**Task statement**: Look through the material below and show every line with the word "that".

►

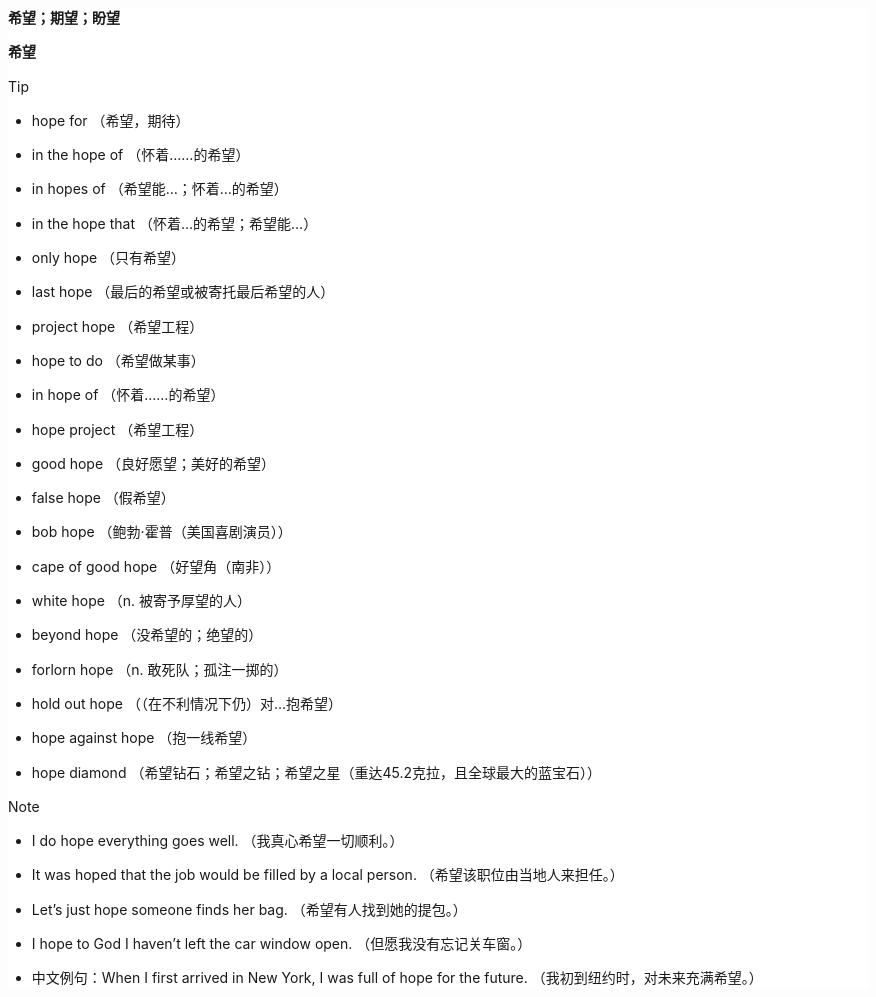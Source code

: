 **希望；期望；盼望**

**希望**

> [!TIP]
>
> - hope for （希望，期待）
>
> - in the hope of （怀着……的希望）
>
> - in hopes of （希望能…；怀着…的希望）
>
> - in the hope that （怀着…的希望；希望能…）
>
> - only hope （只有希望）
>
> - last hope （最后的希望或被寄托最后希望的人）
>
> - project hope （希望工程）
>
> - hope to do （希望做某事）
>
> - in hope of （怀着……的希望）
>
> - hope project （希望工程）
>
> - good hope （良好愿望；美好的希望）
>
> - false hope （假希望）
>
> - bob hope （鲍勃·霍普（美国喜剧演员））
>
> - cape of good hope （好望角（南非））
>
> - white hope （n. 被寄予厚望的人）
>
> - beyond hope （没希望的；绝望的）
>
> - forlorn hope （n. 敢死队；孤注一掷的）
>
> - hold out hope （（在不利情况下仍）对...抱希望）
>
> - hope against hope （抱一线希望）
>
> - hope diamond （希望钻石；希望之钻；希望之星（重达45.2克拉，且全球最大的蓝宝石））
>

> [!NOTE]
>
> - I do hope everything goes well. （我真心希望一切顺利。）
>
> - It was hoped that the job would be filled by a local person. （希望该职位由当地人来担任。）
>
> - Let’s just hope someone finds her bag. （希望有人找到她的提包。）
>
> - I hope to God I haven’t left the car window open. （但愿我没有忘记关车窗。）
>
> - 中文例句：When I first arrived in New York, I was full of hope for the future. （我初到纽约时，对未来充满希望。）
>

◄

**Reply**:
> - in the hope that （怀着…的希望；希望能…）
> - It was hoped that the job would be filled by a local person. （希望该职位由当地人来担任。）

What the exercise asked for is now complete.